Dataset items:
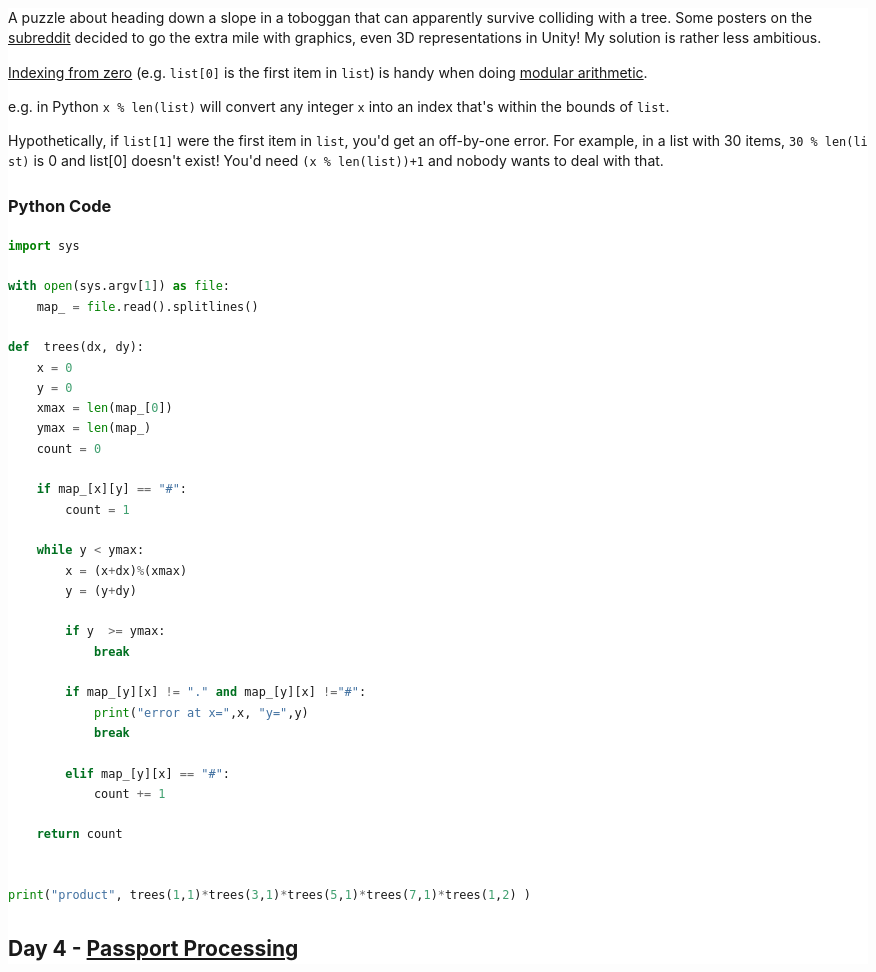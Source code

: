 A puzzle about heading down a slope in a toboggan that can apparently survive colliding with a tree. Some posters on the [subreddit](https://www.reddit.com/r/adventofcode/) decided to go the extra mile with graphics, even 3D representations in Unity! My solution is rather less ambitious.

[Indexing from zero](https://en.wikipedia.org/wiki/Zero-based_numbering) (e.g. `list[0]` is the first item in `list`) is handy when doing [modular arithmetic](https://en.wikipedia.org/wiki/Modular_arithmetic).

e.g. in Python `x % len(list)` will convert any integer `x` into an index that's within the bounds of `list`.

Hypothetically, if `list[1]` were the first item in `list`, you'd get an off-by-one error. For example, in a list with 30 items, `30 % len(list)` is 0 and list[0] doesn't exist! You'd need `(x % len(list))+1` and nobody wants to deal with that.

### Python Code
```python
import sys

with open(sys.argv[1]) as file:
    map_ = file.read().splitlines()

def  trees(dx, dy):
    x = 0
    y = 0
    xmax = len(map_[0])
    ymax = len(map_)
    count = 0

    if map_[x][y] == "#":
        count = 1

    while y < ymax:
        x = (x+dx)%(xmax)
        y = (y+dy)

        if y  >= ymax:
            break
        
        if map_[y][x] != "." and map_[y][x] !="#":
            print("error at x=",x, "y=",y)
            break

        elif map_[y][x] == "#":
            count += 1

    return count


print("product", trees(1,1)*trees(3,1)*trees(5,1)*trees(7,1)*trees(1,2) )
```

Day 4 - [Passport Processing](https://adventofcode.com/2020/day/4)
------------------------------------------------------------------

# PROBLEM REQUIREMENTS
Produce the lines from the first line of the entries through the line that contains "rather less ambitious.", exactly, leaving the pictures behind.

# EXPECTED ANSWER
Source code

: A puzzle about heading down a slope in a toboggan that can apparently survive colliding with a tree. Some posters on the [subreddit](https://www.reddit.com/r/adventofcode/) decided to go the extra mile with graphics, even 3D representations in Unity! My solution is rather less ambitious.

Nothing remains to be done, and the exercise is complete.